About this time Lauri and the girls try and rescue me. Lauri tells her how blessed we are to have such a great dog in our lives. Then she talked about how great her dog was for her as well and regaled us with a story of him saving her life. Nice story. Then she went on to talk about how she knows about dogs and that is why she put her hand down to greet him when she walked up and how so many people don’t understand how big dogs will just attack you. I took this opportunity to explain that he was incredibly gentle and also point out that we did have a “NO PET” patch on his vest.

Not long after this she turns her attention back to Casper and tells him that he should take care of his master and pull my wheel chair. Okay, so there are two things wrong with this statement. The first, is that for me I consider Casper a partner, not simply a subordinate to a master. The second, I don’t have a wheelchair, there was no wheelchair anywhere in sight, and I don’t know how she thought it appropriate to make that assumption. Let me be clear, I have no problem with those who need a chair and I’m sure that if I do need a chair someday I will rock that too,  but I happen to take pride in the effort I put forth to keep me walking over rolling.

If this were not enough ignorance for one encounter there was more. Oh yes! More. This wonderful human being then directed a statement my way. She said “You don’t work”. This was not phrased in the form of a question, it was a statement. At this point I couldn’t keep the puzzled look from my face. With a decidedly, just sucked a lemon look, I told her, Yes. I,Do! She then proceeded to congratulate me. Uh, thanks?! Oh, good, she says. So many people like you, who are mentally disabled,.  just stay home and drain the system rather than getting a job. I have never been called mentally disabled, at least to my face. (I really wanted to challenge her metal capacities, but I chose to smile and nod.) This was the point that I HAD to get out.

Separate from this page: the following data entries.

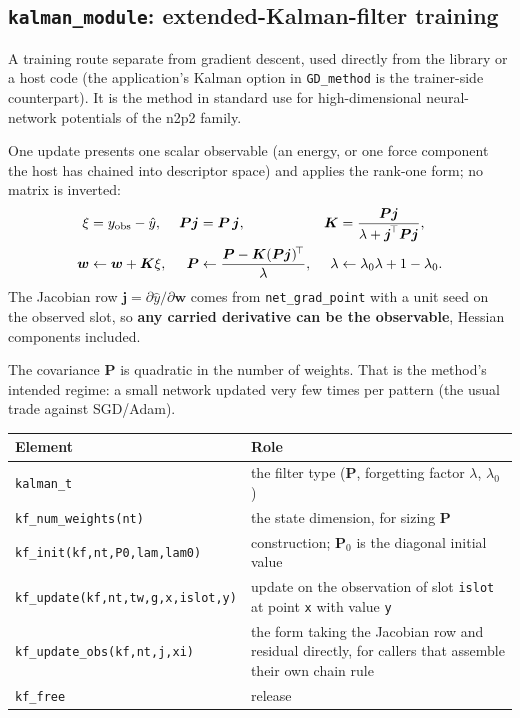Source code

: \documentclass[10pt,a4paper]{article}
\newcommand{\code}[1]{\texttt{#1}}
\newcommand{\mi}[1]{\boldsymbol{#1}}
\begin{document}
\subsection{\code{kalman\_module}: extended-Kalman-filter training}

A training route separate from gradient descent, used directly from
the library or a host code (the application's Kalman option in
\code{GD\_method} is the trainer-side counterpart). It is the method
in standard use for high-dimensional neural-network potentials of the
n2p2 family.

One update presents one scalar observable (an energy, or one force
component the host has chained into descriptor space) and applies the
rank-one form; no matrix is inverted:
\begin{align*}
\xi &= y_{\rm obs} - \hat y, &
\mi{P}\mi{j} &= \mi{P}\,\mi{j}, &
\mi{K} &= \frac{\mi{P}\mi{j}}{\lambda + \mi{j}^{\!\top}\mi{P}\mi{j}},\\
\mi{w} &\leftarrow \mi{w} + \mi{K}\xi, &
\mi{P} &\leftarrow \frac{\mi{P}-\mi{K}(\mi{P}\mi{j})^{\!\top}}{\lambda}, &
\lambda &\leftarrow \lambda_0\lambda + 1 - \lambda_0 .
\end{align*}
The Jacobian row $\mi{j}=\partial\hat y/\partial\mi{w}$ comes from
\code{net\_grad\_point} with a unit seed on the observed slot, so
\textbf{any carried derivative can be the observable}, Hessian
components included.

The covariance $\mi{P}$ is quadratic in the number of weights. That is
the method's intended regime: a small network updated very few times
per pattern (the usual trade against SGD/Adam).

\begin{longtable}{@{}p{}p{}@{}}
\toprule
Element & Role \\
\midrule
\endhead
\code{kalman\_t} & the filter type ($\mi{P}$, forgetting factor $\lambda$, $\lambda_0$)\\
\code{kf\_num\_weights(nt)} & the state dimension, for sizing $\mi{P}$\\
\code{kf\_init(kf,nt,P0,lam,lam0)} & construction; $\mi{P}_0$ is the diagonal initial value\\
\code{kf\_update(kf,nt,tw,g,x,islot,y)} & update on the observation of slot \code{islot} at point \code{x} with value \code{y}\\
\code{kf\_update\_obs(kf,nt,j,xi)} & the form taking the Jacobian row and residual directly, for callers that assemble their own chain rule\\
\code{kf\_free} & release\\
\bottomrule
\end{longtable}
\end{document}
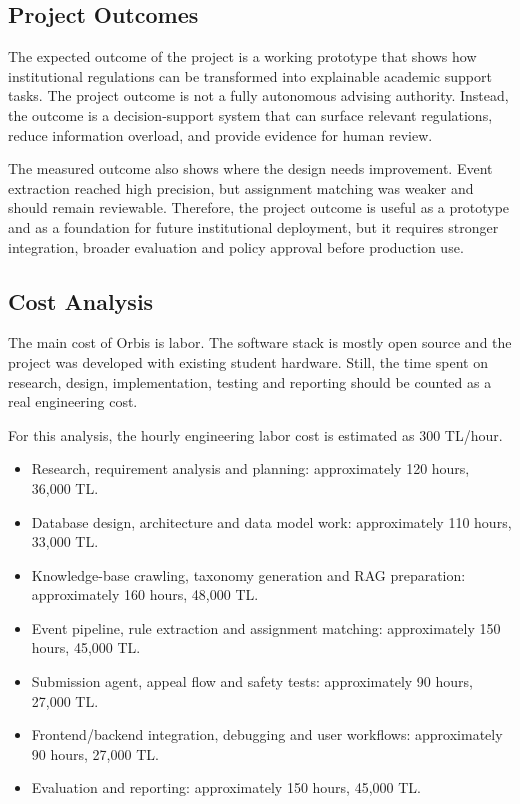 \documentclass[a4paper,12pt]{article}
\begin{document}
\subsection{Project Outcomes}
The expected outcome of the project is a working prototype that shows how institutional regulations can be transformed into explainable academic support tasks. The project outcome is not a fully autonomous advising authority. Instead, the outcome is a decision-support system that can surface relevant regulations, reduce information overload, and provide evidence for human review.

The measured outcome also shows where the design needs improvement. Event extraction reached high precision, but assignment matching was weaker and should remain reviewable. Therefore, the project outcome is useful as a prototype and as a foundation for future institutional deployment, but it requires stronger integration, broader evaluation and policy approval before production use.

\subsection{Cost Analysis}
The main cost of Orbis is labor. The software stack is mostly open source and the project was developed with existing student hardware. Still, the time spent on research, design, implementation, testing and reporting should be counted as a real engineering cost.

For this analysis, the hourly engineering labor cost is estimated as 300 TL/hour.

\begin{itemize}
    \item Research, requirement analysis and planning: approximately 120 hours, 36{,}000 TL.
    \item Database design, architecture and data model work: approximately 110 hours, 33{,}000 TL.
    \item Knowledge-base crawling, taxonomy generation and RAG preparation: approximately 160 hours, 48{,}000 TL.
    \item Event pipeline, rule extraction and assignment matching: approximately 150 hours, 45{,}000 TL.
    \item Submission agent, appeal flow and safety tests: approximately 90 hours, 27{,}000 TL.
    \item Frontend/backend integration, debugging and user workflows: approximately 90 hours, 27{,}000 TL.
    \item Evaluation and reporting: approximately 150 hours, 45{,}000 TL.
\end{itemize}
\end{document}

I found that I have a limit to how many times I can be offended in a five minute conversation.

I questioned whether to post this or not. (Editor’s Note: If he didn’t I would have!) I decided I would share in the effort of awareness. I will take this experience as a lesson in patience and kindness. I ask that you, my dear friends, take from this what you will but always remember to be kind and thoughtful in all your interactions…even if you want to run someone over with your cart.